I will approach this from the other angle. Lets make some assumptions first.
- Your out of contract completely, not just on one line, but on the entire account.
- Your new unlocked phone and a subsidized phone cost the exact same thing in the long run.
- You can get the phone you want, unlocked or subsidized.
Now with those assumptions in place you have a few things you need to look at. Most of them are guessing and risk.
First, no lock in is better then some lock in. If all other things are equal, then not be locked in will give you the most flexibility and bargaining power should you want or need it.
Second, contracts are not always a bad thing, often they can work to your advantage. By being "in contract" you have a fixed price. Without the contract the price may change. Maybe as frequently as every month. Contracts also, at times, come with better pricing. So make sure to look at the cost of plans both with and without contracts.

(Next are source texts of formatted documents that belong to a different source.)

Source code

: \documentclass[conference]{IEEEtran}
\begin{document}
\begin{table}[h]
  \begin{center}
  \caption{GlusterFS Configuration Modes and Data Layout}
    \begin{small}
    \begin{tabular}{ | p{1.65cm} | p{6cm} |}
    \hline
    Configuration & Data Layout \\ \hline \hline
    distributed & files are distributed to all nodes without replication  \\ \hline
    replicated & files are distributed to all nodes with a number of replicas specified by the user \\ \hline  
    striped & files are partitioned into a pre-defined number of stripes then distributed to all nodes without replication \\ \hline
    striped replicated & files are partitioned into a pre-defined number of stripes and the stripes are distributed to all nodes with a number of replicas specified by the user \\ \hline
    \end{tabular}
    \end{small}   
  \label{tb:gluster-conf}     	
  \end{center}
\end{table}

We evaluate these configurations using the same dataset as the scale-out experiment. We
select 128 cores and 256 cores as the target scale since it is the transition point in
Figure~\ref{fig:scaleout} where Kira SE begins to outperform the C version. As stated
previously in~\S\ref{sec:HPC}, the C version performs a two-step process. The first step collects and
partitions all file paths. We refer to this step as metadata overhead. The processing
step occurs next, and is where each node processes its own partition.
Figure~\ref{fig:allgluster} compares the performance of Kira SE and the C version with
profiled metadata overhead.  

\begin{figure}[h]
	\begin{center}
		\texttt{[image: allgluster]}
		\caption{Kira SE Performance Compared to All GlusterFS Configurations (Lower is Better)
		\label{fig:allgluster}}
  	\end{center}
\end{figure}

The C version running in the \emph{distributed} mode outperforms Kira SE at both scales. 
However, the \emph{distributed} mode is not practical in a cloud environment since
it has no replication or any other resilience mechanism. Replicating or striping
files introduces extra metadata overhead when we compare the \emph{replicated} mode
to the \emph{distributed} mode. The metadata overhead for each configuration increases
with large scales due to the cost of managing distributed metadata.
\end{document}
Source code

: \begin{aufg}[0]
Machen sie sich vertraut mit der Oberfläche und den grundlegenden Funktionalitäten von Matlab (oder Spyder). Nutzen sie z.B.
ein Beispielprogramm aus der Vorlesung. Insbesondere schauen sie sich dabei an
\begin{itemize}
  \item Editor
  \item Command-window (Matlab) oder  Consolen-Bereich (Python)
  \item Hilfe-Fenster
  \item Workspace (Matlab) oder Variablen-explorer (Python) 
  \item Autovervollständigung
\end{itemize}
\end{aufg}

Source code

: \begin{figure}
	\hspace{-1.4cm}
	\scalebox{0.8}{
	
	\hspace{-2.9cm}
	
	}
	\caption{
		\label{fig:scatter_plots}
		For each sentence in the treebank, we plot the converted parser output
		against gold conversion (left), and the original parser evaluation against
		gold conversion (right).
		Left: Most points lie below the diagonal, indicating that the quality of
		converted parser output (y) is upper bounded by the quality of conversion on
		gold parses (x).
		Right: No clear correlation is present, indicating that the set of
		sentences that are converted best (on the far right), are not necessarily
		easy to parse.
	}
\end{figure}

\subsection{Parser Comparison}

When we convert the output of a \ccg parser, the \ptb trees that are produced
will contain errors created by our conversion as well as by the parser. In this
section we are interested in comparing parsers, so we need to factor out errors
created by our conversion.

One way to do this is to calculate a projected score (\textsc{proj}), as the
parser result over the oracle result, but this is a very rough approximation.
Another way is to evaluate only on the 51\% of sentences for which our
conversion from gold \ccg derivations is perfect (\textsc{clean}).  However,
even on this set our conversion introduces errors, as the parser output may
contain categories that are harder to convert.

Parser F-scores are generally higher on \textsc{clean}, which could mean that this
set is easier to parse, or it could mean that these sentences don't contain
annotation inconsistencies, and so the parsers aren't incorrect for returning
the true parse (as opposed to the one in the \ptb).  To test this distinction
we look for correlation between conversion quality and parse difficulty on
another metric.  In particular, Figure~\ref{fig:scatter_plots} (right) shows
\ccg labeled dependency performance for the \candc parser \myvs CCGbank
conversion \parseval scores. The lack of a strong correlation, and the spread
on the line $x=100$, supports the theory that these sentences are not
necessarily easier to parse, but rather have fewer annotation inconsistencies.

Third, When out of contract you can haggle. "I will move to carrier two if you don't address you high cost of data," for example. Often times this can result in the carrier giving you a credit or better pricing. If your on contract there is no reason to give you a better price.
Finally, credit scores and consumer reports. This will depend a lot on the carrier. Essentially it looks better to off contract with a good payment history, then on a new contract with a good payment history. However this effect is lessened on a old contract with good payment history.
In my opinion, your much better off with an unlocked phone, then a contract. There are upsides to a contract that should not be ignored, but in the end, the flexibility of being off contract in conjunction with barging power usually work out better.